Expert Proves That VoIP Is Not So Safe

A British VoIP expert called Peter Cox proved recently that hacking a voice-over-IP system is not such a difficult task as others previously thought it to be. Cox created a proof-of-concept software tool that demonstrated how easy it would be for Internet criminals to listen and even to record any company’s VoIP-based calls.

SIPtap, as the expert called his program, is able to monitor more than one VoIP call streams at the same time. It allows its users to listen as well as record the calls that they are interested in as .wav files. Although the hack can work at the Internet service provider’s level, hackers can also infect one single PC of the company’s network with a Trojan to become able of using the tool.
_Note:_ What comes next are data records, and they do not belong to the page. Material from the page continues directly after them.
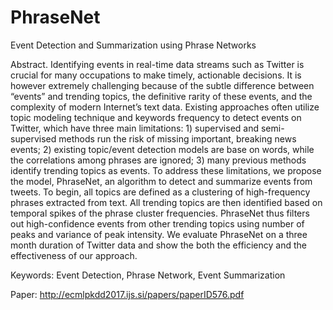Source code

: # PhraseNet
Event Detection and Summarization using Phrase Networks

Abstract. Identifying events in real-time data streams such as Twitter
is crucial for many occupations to make timely, actionable decisions.
It is however extremely challenging because of the subtle difference between
“events” and trending topics, the definitive rarity of these events,
and the complexity of modern Internet’s text data. Existing approaches
often utilize topic modeling technique and keywords frequency to detect
events on Twitter, which have three main limitations: 1) supervised
and semi-supervised methods run the risk of missing important, breaking
news events; 2) existing topic/event detection models are base on
words, while the correlations among phrases are ignored; 3) many previous
methods identify trending topics as events. To address these limitations,
we propose the model, PhraseNet, an algorithm to detect and
summarize events from tweets. To begin, all topics are defined as a clustering
of high-frequency phrases extracted from text. All trending topics
are then identified based on temporal spikes of the phrase cluster frequencies.
PhraseNet thus filters out high-confidence events from other
trending topics using number of peaks and variance of peak intensity.
We evaluate PhraseNet on a three month duration of Twitter data and
show the both the efficiency and the effectiveness of our approach.

Keywords: Event Detection, Phrase Network, Event Summarization

Paper: http://ecmlpkdd2017.ijs.si/papers/paperID576.pdf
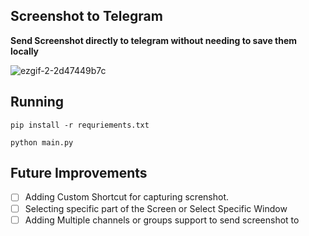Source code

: ## Screenshot to Telegram 
**Send Screenshot directly to telegram without needing to save them locally** 

![ezgif-2-2d47449b7c](https://github.com/user-attachments/assets/a7860eee-b8df-4486-b0cf-61689f34d69e)

## Running 
`pip install -r requriements.txt`

`python main.py`

## Future Improvements 

- [ ] Adding Custom Shortcut for capturing screnshot.
- [ ] Selecting specific part of the Screen or Select Specific Window 
- [ ] Adding Multiple channels or groups support to send screenshot to 
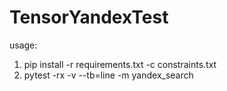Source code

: # TensorYandexTest
usage: 
1. pip install -r requirements.txt -c constraints.txt
2. pytest -rx -v --tb=line -m yandex_search
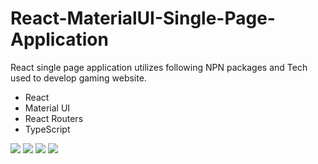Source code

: # React-MaterialUI-Single-Page-Application

React single page application utilizes following NPN packages and Tech used to develop gaming website.

- React
- Material UI
- React Routers
- TypeScript

![](./single-page-application/resources/Website-DifferentViewPoints.gif)
![](./single-page-application/resources/SinglePageNavigations.gif)
![](./single-page-application/resources/MemoryGame.gif)
![](./single-page-application/resources/IdentifyDifference.gif)
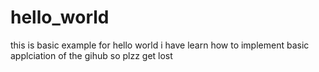 # hello_world
this is basic example for hello world
i have learn how to implement basic applciation of the gihub so plzz get lost
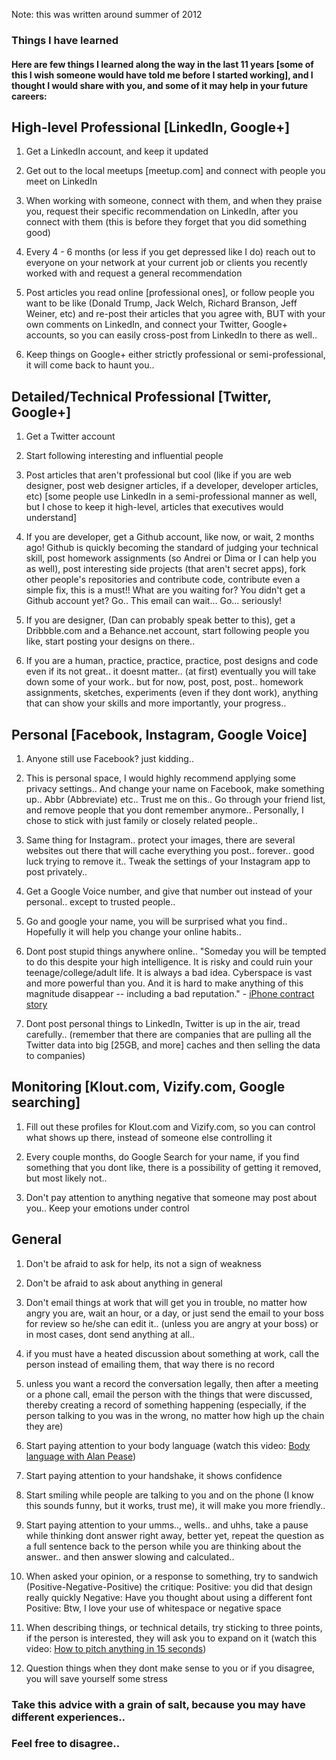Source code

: Note: this was written around summer of 2012

### Things I have learned

#### Here are few things I learned along the way in the last 11 years [some of this I wish someone would have told me before I started working], and I thought I would share with you, and some of it may help in your future careers:

## High-level Professional [LinkedIn, Google+]
1. Get a LinkedIn account, and keep it updated

2. Get out to the local meetups [meetup.com] and connect with people you meet on LinkedIn

3. When working with someone, connect with them, and when they praise you, request their specific recommendation on LinkedIn, after you connect with them (this is before they forget that you did something good)

4. Every 4 - 6 months (or less if you get depressed like I do) reach out to everyone on your network at your current job or clients you recently worked with and request a general recommendation

5. Post articles you read online [professional ones], or follow people you want to be like (Donald Trump, Jack Welch, Richard Branson, Jeff Weiner, etc) and re-post their articles that you agree with, BUT with your own comments on LinkedIn, and connect your Twitter, Google+ accounts, so you can easily cross-post from LinkedIn to there as well..

6. Keep things on Google+ either strictly professional or semi-professional, it will come back to haunt you..

## Detailed/Technical Professional [Twitter, Google+]
1. Get a Twitter account

2. Start following interesting and influential people

3. Post articles that aren't professional but cool (like if you are web designer, post web designer articles, if a developer, developer articles, etc) [some people use LinkedIn in a semi-professional manner as well, but I chose to keep it high-level, articles that executives would understand]

4. If you are developer, get a Github account, like now, or wait, 2 months ago! Github is quickly becoming the standard of judging your technical skill, post homework assignments (so Andrei or Dima or I can help you as well), post interesting side projects (that aren't secret apps), fork other people's repositories and contribute code, contribute even a simple fix, this is a must!! What are you waiting for? You didn't get a Github account yet? Go.. This email can wait... Go... seriously!

5. If you are designer, (Dan can probably speak better to this), get a Dribbble.com and a Behance.net account, start following people you like, start posting your designs on there.. 

6. If you are a human, practice, practice, practice, post designs and code even if its not great.. it doesnt matter.. (at first) eventually you will take down some of your work.. but for now, post, post, post.. homework assignments, sketches, experiments (even if they dont work), anything that can show your skills and more importantly, your progress..

## Personal [Facebook, Instagram, Google Voice]
1. Anyone still use Facebook? just kidding..

2. This is personal space, I would highly recommend applying some privacy settings.. And change your name on Facebook, make something up.. Abbr (Abbreviate) etc.. Trust me on this.. Go through your friend list, and remove people that you dont remember anymore.. Personally, I chose to stick with just family or closely related people..

3. Same thing for Instagram.. protect your images, there are several websites out there that will cache everything you post.. forever.. good luck trying to remove it.. Tweak the settings of your Instagram app to post privately..

4. Get a Google Voice number, and give that number out instead of your personal.. except to trusted people..

5. Go and google your name, you will be surprised what you find.. Hopefully it will help you change your online habits..

6. Dont post stupid things anywhere online.. "Someday you will be tempted to do this despite your high intelligence. It is risky and could ruin your teenage/college/adult life. It is always a bad idea. Cyberspace is vast and more powerful than you. And it is hard to make anything of this magnitude disappear -- including a bad reputation." - [iPhone contract story](http://www.huffingtonpost.com/janell-burley-hofmann/iphone-contract-from-your-mom_b_2372493.html)

7. Dont post personal things to LinkedIn, Twitter is up in the air, tread carefully.. (remember that there are companies that are pulling all the Twitter data into big [25GB, and more] caches and then selling the data to companies)

## Monitoring [Klout.com, Vizify.com, Google searching]
1. Fill out these profiles for Klout.com and Vizify.com, so you can control what shows up there, instead of someone else controlling it

2. Every couple months, do Google Search for your name, if you find something that you dont like, there is a possibility of getting it removed, but most likely not.. 

3. Don't pay attention to anything negative that someone may post about you.. Keep your emotions under control

## General
1. Don't be afraid to ask for help, its not a sign of weakness

2. Don't be afraid to ask about anything in general

3. Don't email things at work that will get you in trouble, no matter how angry you are, wait an hour, or a day, or just send the email to your boss for review so he/she can edit it.. (unless you are angry at your boss) or in most cases, dont send anything at all..

4. if you must have a heated discussion about something at work, call the person instead of emailing them, that way there is no record

5. unless you want a record the conversation legally, then after a meeting or a phone call, email the person with the things that were discussed, thereby creating a record of something happening (especially, if the person talking to you was in the wrong, no matter how high up the chain they are)

6. Start paying attention to your body language (watch this video: [Body language with Alan Pease](https://www.youtube.com/watch?v=Aw36-ByXuMw))

7. Start paying attention to your handshake, it shows confidence

8. Start smiling while people are talking to you and on the phone (I know this sounds funny, but it works, trust me), it will make you more friendly..

9. Start paying attention to your umms.., wells.. and uhhs, take a pause while thinking dont answer right away, better yet, repeat the question as a full sentence back to the person while you are thinking about the answer.. and then answer slowing and calculated..

10. When asked your opinion, or a response to something, try to sandwich (Positive-Negative-Positive) the critique: Positive: you did that design really quickly Negative: Have you thought about using a different font Positive: Btw, I love your use of whitespace or negative space

11. When describing things, or technical details, try sticking to three points, if the person is interested, they will ask you to expand on it (watch this video: [How to pitch anything in 15 seconds](http://www.forbes.com/sites/carminegallo/2012/07/17/how-to-pitch-anything-in-15-seconds/))

12. Question things when they dont make sense to you or if you disagree, you will save yourself some stress

### Take this advice with a grain of salt, because you may have different experiences.. 
### Feel free to disagree..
SIPtap is capable of indexing “IP-tapped” calls by caller by using SIP identity information, as well as by recipient and by date.

Peter Cox tested his program between August and November 21 and his findings showed that “spying” on any company’s voice-over-IP calls is not longer an impossible or difficult job.

"We are in the early days of VoIP, but there is a knowledge gap," Peter Cox said, adding that "The threat is that an attacker engineers a Trojan and has it sit there passively [on a network], recording calls from anywhere on the Internet.”

Thanks to Cox, companies have found out the risks they are exposing themselves to by using VoIP technology and hopefully sometime in the future the programmers and developers will be able to fill in the “knowledge gap.”